– Ставлю на Царицын! – и бросил прямо в лицо Амер-Наза, сидящему на месте главного судьи соревнования Бриллиант Сириус, который возвращает молодость – так считалось, ибо никто не верил, что не только молодость, но саму Жизнь.
Писарь было бросился проверять Бриллиант, как он сказал:
– На вшивость, – но быстро понял, что это неуместно, и встал на своё место за красным углом Василия Ивановича. Не то, чтобы Да или Нет, но он просто вспомнил, что Амер-Нази и сам был приличным специалистом по золотым пятеркам, десяткам и бриллиантам, не раз сам лично возил их туда-сюда в Америку и обратно:
– Никак не мог решить, где этим ценным вещам лучше – Здесь или:
– Там.
– Мотается, как говно в проруби, – сказал про него Волхв на одной из презентаций своей Трилогии:
– Банки, Тюрьма, Кремль, Снайперская Винтовка.
– Четыре. – Как говорится:
– Спасибо, что заметили, ибо только Многие пишут Трилогии, но есть Некоторые, кто считает, что и число Четыре не только число смерти, но и другой Вакханалии. Как-то:
– Дзен-Буддизм и Ананэрбе.
Первая мысль, которую передал Сириус Амер-Нази была:
– Бежать, пока никто ничего не понял. – Батьку Майно он не принимал в серьезный расчет. Считал, что в случае его:
– Возьму с собой в Америку.
Но двое из отряда Махно сели у него по бокам в качестве боковых судей. Одна – это Учительница, Агафья, как многие шептались:
– Иво первая жена. – Хотела сесть и Сонька Золотая Ручка:
– Иво вторая жена, – но не вышло, ибо она была секундантом.
Место это занял никому неизвестный парень, и совершенно беспрецедентно представился Главному Судье Соревнований:
– Одиссей.
– Шутка, – подумал Американец синайского производства, и ничего не ответил. Но кто-то щелкнул его по ушам, мол:
– Ты чё, мил человек, не отвечаешь на приветствие третьего судьи соревнований.
И он не понял, что это сделала Учительница Агафья, которая тоже могла бы показать Подхват под не опорную ногу, спровоцировав сначала опорную на отрыв от татами. Ну, если кто не помнит нашу историю, я напомнил.

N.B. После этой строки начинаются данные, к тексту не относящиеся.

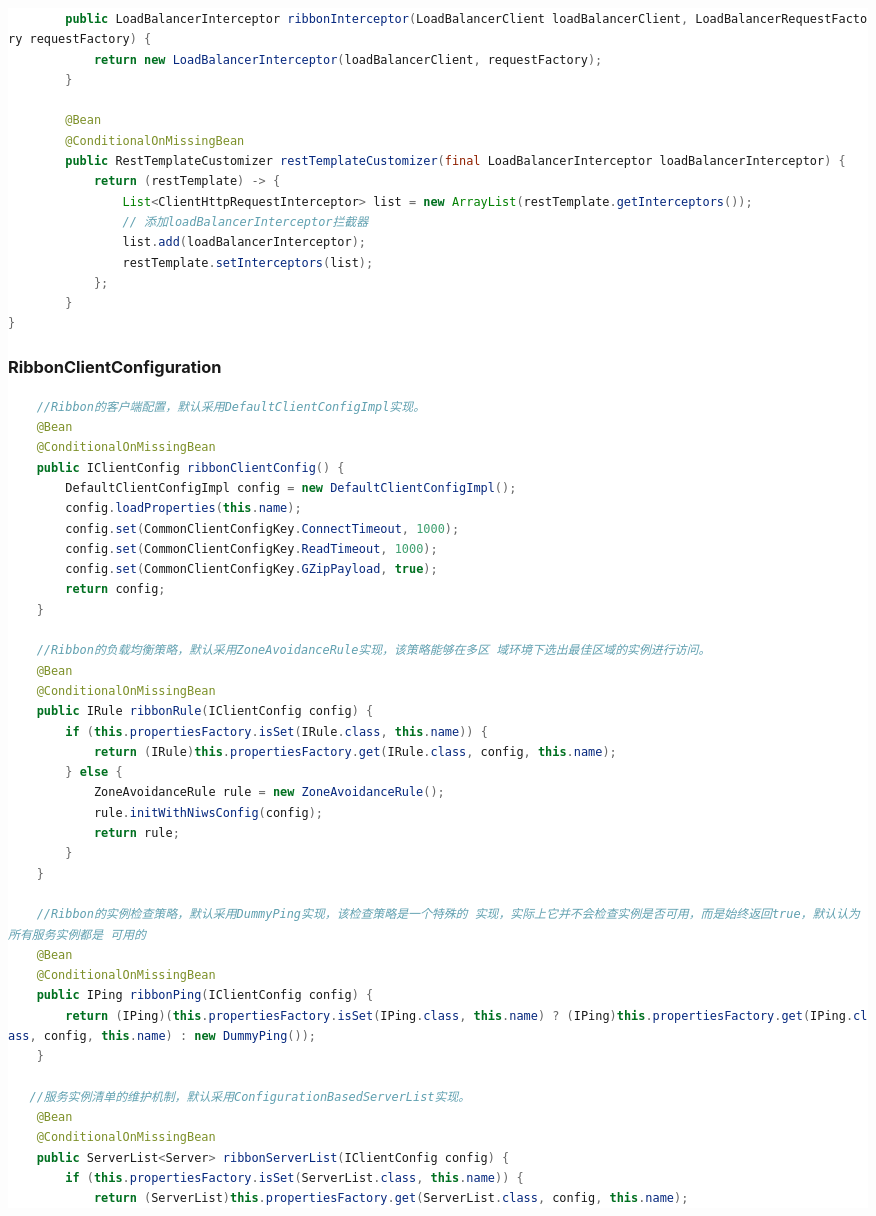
 ```java
        public LoadBalancerInterceptor ribbonInterceptor(LoadBalancerClient loadBalancerClient, LoadBalancerRequestFactory requestFactory) {
            return new LoadBalancerInterceptor(loadBalancerClient, requestFactory);
        }
        
        @Bean
        @ConditionalOnMissingBean
        public RestTemplateCustomizer restTemplateCustomizer(final LoadBalancerInterceptor loadBalancerInterceptor) {
            return (restTemplate) -> {
                List<ClientHttpRequestInterceptor> list = new ArrayList(restTemplate.getInterceptors());
                // 添加loadBalancerInterceptor拦截器
                list.add(loadBalancerInterceptor);
                restTemplate.setInterceptors(list);
            };
        }
}
```



###  RibbonClientConfiguration

```java
    //Ribbon的客户端配置，默认采用DefaultClientConfigImpl实现。    
    @Bean
    @ConditionalOnMissingBean
    public IClientConfig ribbonClientConfig() {
        DefaultClientConfigImpl config = new DefaultClientConfigImpl();
        config.loadProperties(this.name);
        config.set(CommonClientConfigKey.ConnectTimeout, 1000);
        config.set(CommonClientConfigKey.ReadTimeout, 1000);
        config.set(CommonClientConfigKey.GZipPayload, true);
        return config;
    }

    //Ribbon的负载均衡策略，默认采用ZoneAvoidanceRule实现，该策略能够在多区 域环境下选出最佳区域的实例进行访问。
    @Bean
    @ConditionalOnMissingBean
    public IRule ribbonRule(IClientConfig config) {
        if (this.propertiesFactory.isSet(IRule.class, this.name)) {
            return (IRule)this.propertiesFactory.get(IRule.class, config, this.name);
        } else {
            ZoneAvoidanceRule rule = new ZoneAvoidanceRule();
            rule.initWithNiwsConfig(config);
            return rule;
        }
    }
 
    //Ribbon的实例检查策略，默认采用DummyPing实现，该检查策略是一个特殊的 实现，实际上它并不会检查实例是否可用，而是始终返回true，默认认为所有服务实例都是 可用的
    @Bean
    @ConditionalOnMissingBean
    public IPing ribbonPing(IClientConfig config) {
        return (IPing)(this.propertiesFactory.isSet(IPing.class, this.name) ? (IPing)this.propertiesFactory.get(IPing.class, config, this.name) : new DummyPing());
    }

   //服务实例清单的维护机制，默认采用ConfigurationBasedServerList实现。
    @Bean
    @ConditionalOnMissingBean
    public ServerList<Server> ribbonServerList(IClientConfig config) {
        if (this.propertiesFactory.isSet(ServerList.class, this.name)) {
            return (ServerList)this.propertiesFactory.get(ServerList.class, config, this.name);
```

Далее, кто бьется за ними?
Василий Иванович опять поймал Нику на прием, Боковую Подножку, и лег на нее так плотно, как будто они были только вдвоем в молодом сосновом лесу.
– Чё?
– Тижало.
– Дыши глубже.
– Не могу, ты меня придавил.
– И не просто так.
– А как?
– Это удержание.
– Ты тупой, как крутой берег реки Урал, – сказала, пытаясь пошевелить большими грудями, Ника Ович.
– Почему?
– Не почему, а потому, что это бокс, а не Дзю До.
– Ты уверена?
– Нет. Уже нет.
– Тогда буду держать тебя пока не встанет.
– Что? Что ты сказал?
– Прости, я оговорился. Пока судья не поставит в стойку.
Тут подошел судья – а это уже был Лева Задов – и сказал, что в боксе держать на полу никого не надо. – И, подождав немного, пока Василий Иванович поймет, что от него требуется, рявкнул:
– Вста-а-а-ть-ть-ь-ь!
– Встал, – правду ответил Василий Иванович.
– Встал? – Лева почесал затылок, и добавил: – Не вижу.
И тогда Васька показал. А Лёва не нашелся спросить что-нибудь другое, кроме:
– Сколько?
– Двенадцать и две.
– Ничего уже не понимаю, – сказал Лева, – это в дюймах, или в секундах, которые ты ее держал?
– Если ты так интересуешься цифрами, отвечу точно:
– Двенадцать и две десятых плюс девять в периоде, а также, если уж я кого держу, то не меньше, чем Бальзак, а он, как и ты должен бы знать, держал их от девяти дней или пока они не понимали, что он:
– Муж, и муж на Дэ, что значит: Благородный.
– Судью на мыло! – закричали с галерки, – он ни хрена не понимает в бойбе и боксе.
– Бардак! – крикнула со своего места в первом ряду Кали. Она и так-то была влюблена в Ваську, а теперь поняла: очень.